今日14歳の中学生の女子が母親を刺して死亡させたというニュースが報道された。

 

 大変な悲劇である。しかし、この悲劇は十分に防げた。母親が生前、娘について反抗期だと話している映像が流れた。

 

 思春期になる自己主張が増える。これを多くの大人は反抗と捉える。ここに大きな誤りがある。

 

 「一方では反抗期がないのは問題だ」とも言われる。言わせておけば、こうも勝手な言い草をするのかと呆れかえる。

 

 反抗期がないのは明らかに順調に成長していないと言えるので問題である。

 

 ただ、反抗期になっても反抗するとは限らないということを知るべきである。実際に筆者は3人の息子から、反抗されたことは無い。では3人の息子は反抗期がなかったのか。普通以上に反抗する力を持っていた。母親は3男に反撃されている。

 

 小遣いをやって、怒り出すバカはいない。「よく勉強してるな」と言って怒り出すバカもいない。

 

 今日の悲劇を聞いた瞬間に、よほど母親にいたぶられたのだろうと察することができた。

 

 追いつめられた人間のとる行動は、次の3通りである。①逃げる、②反撃する、③自死する。

 

 14歳の少女は、①家出するか、②反抗するか、③自殺するかの3通りの、どれを選択するかに迫られたと言える。

 

 親にイジメられた子供の多くは反抗をする。そして大部分が口での犯行である。

 

 親のいじめがエスカレートすると家出をするか、家庭内暴力をするか、いずれかが多くなる。多くの家庭では、そこまで子供を追いつめることは無い。

 

 残念ながら、今回は最悪の反抗になってしまった。見方を変えれば、教育の負の成果と言える。

 

 ただ、親自身は全く気づきもしないで、「勉強しなさい」とか「きちんとしなさい」など、自分では正しいことを言っているのだから間違いはないと思い込んでいたのである。

 

 昔から「親の意見と、なすびの花は、千に1つの嘘もない」と言われている。これは全く間違えていない。親の意見は間違いではないのである。

 

 ここで多くの親が勘違いする。「自分の言っていることは間違っていないのだ」と確信してしまう。しかし、「正しいことを言えば、人は実行できる」と思うのが勘違いなのである。

 

 いくら正しいことを言われても、ほとんどのことは実行できないのが人間なのである。筆者も「いつになったら勉強するの」と母親に言われたものである。

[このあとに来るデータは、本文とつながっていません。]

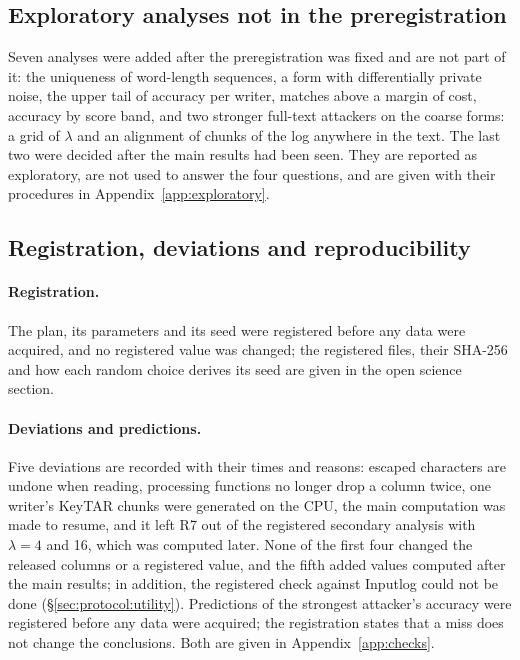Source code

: \subsection{Exploratory analyses not in the preregistration}
\label{sec:protocol:exploratory}

Seven analyses were added after the preregistration was fixed and are not part of it: the uniqueness of word-length
sequences, a form with differentially private noise, the upper tail of accuracy per writer, matches above a margin of
cost, accuracy by score band, and two stronger full-text attackers on the coarse forms: a grid of $\lambda$ and an
alignment of chunks of the log anywhere in the text. The last two were decided after the main results had been seen.
They are reported as exploratory, are not used to answer the four questions, and
are given with their procedures in Appendix~\ref{app:exploratory}.

\subsection{Registration, deviations and reproducibility}
\label{sec:protocol:registration}

\paragraph{Registration.}
The plan, its parameters and its seed were registered before any data were acquired, and no registered value was
changed; the registered files, their SHA-256 and how each random choice derives its seed are given in the open science
section.

\paragraph{Deviations and predictions.}
Five deviations are recorded with their times and reasons: escaped characters are undone when reading, processing
functions no longer drop a column twice, one writer's KeyTAR chunks were generated on the CPU, the main computation
was made to resume, and it left R7 out of the registered secondary analysis with $\lambda = 4$ and 16, which was
computed later. None of the first four changed the released columns or a registered value, and the fifth added
values computed after the main results; in addition, the registered check against Inputlog could not be done (\S\ref{sec:protocol:utility}). Predictions of the strongest attacker's accuracy were registered before any data were acquired; the
registration states that a miss does not change the conclusions. Both are given in Appendix~\ref{app:checks}.
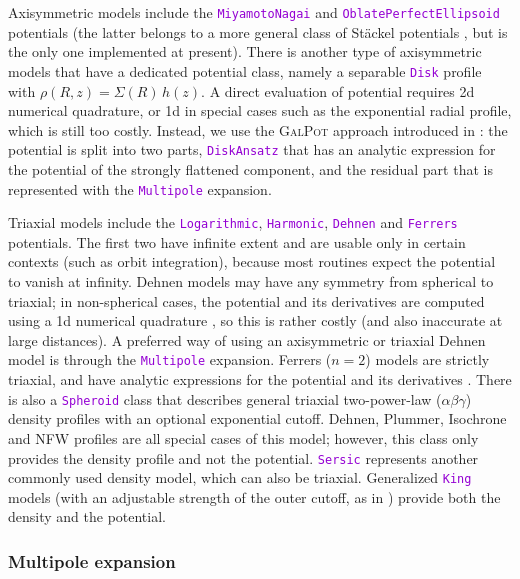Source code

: \documentclass[12pt]{article}
\newcommand{\ttt}[1]{\textcolor{darkviolet}{\texttt{#1}}}
\begin{document}
Axisymmetric models include the \ttt{MiyamotoNagai} and \ttt{OblatePerfectEllipsoid} potentials (the latter belongs to a more general class of St\"ackel potentials \cite{deZeeuw1985}, but is the only one implemented at present).
There is another type of axisymmetric models that have a dedicated potential class, namely a separable \ttt{Disk} profile with $\rho(R,z) = \Sigma(R)\, h(z)$. A direct evaluation of potential requires 2d numerical quadrature, or 1d in special cases such as the exponential radial profile, which is still too costly. Instead, we use the \textsc{GalPot} approach introduced in \cite{KuijkenDubinski1995, DehnenBinney1998}: the potential is split into two parts, \ttt{DiskAnsatz} that has an analytic expression for the potential of the strongly flattened component, and the residual part that is represented with the \ttt{Multipole} expansion.

Triaxial models include the \ttt{Logarithmic}, \ttt{Harmonic}, \ttt{Dehnen} \cite{Dehnen1993} and \ttt{Ferrers} potentials. The first two have infinite extent and are usable only in certain contexts (such as orbit integration), because most routines expect the potential to vanish at infinity.
Dehnen models may have any symmetry from spherical to triaxial; in non-spherical cases, the potential and its derivatives are computed using a 1d numerical quadrature \cite{MerrittFridman1996}, so this is rather costly (and also inaccurate at large distances). A preferred way of using an axisymmetric or triaxial Dehnen model is through the \ttt{Multipole} expansion. Ferrers ($n=2$) models are strictly triaxial, and have analytic expressions for the potential and its derivatives \cite{Pfenniger1984}.
There is also a \ttt{Spheroid} class that describes general triaxial two-power-law ($\alpha\beta\gamma$) density profiles \cite{Zhao1996} with an optional exponential cutoff. Dehnen, Plummer, Isochrone and NFW profiles are all special cases of this model; however, this class only provides the density profile and not the potential. \ttt{Sersic} represents another commonly used density model, which can also be triaxial. 
Generalized \ttt{King} models (with an adjustable strength of the outer cutoff, as in \cite{GielesZocchi2015}) provide both the density and the potential.

\subsubsection{Multipole expansion}  \label{sec:PotentialMultipole}
\end{document}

 それに対して「うるせぇ!クソババア」とよく言っていた。中学生くらいになれば、勉強することは大事だくらいは、皆分かっている。

 

 そして、いつも「勉強」という言葉が頭の片隅に浮かんでいる。そんなところへ「いつになったら、勉強するの」と言われると「今やろうと思っていたのに、やる気が無くなった」と言い返すことになる。これを親は反抗と捉える。

 

 親子のやり取りを冷静に捉えると、どう考えても反抗の種を蒔いているのは親の方である。

 

 今回の14歳の中学生も、頭にきて母親を刺したのである。初めに頭に来させるようなことをしたのは絶対に母親なのでる。

 切れて頭が真っ白になってしまう人ほど、その瞬間に自分が何をしたか全く覚えていない。

 

 切れ方も様々で片隅に理性が残っていると、ここまではやらないかも知れない。日常的に親の注意・叱責(いじめ)が続けば、どうなるかは分からない。

 ただ、はっきり言えることは、どの親も教師も良くしようとして、注意・叱責、説教・説諭をしているのである。実際は、そのほとんどが親や教師のイライラや不満の発散になっているだけであるとは知る由もない。

 

 だから、「直そうとするな、分かろうとせよ」と言われている。「意図的教育は、功を奏さない」とも言われている。往々にして意図的教育は分かろうとしていないためである。

 

 ここで、今回のような悲劇が生まれる。昭和50年代は、全国的な校内暴力に発展した。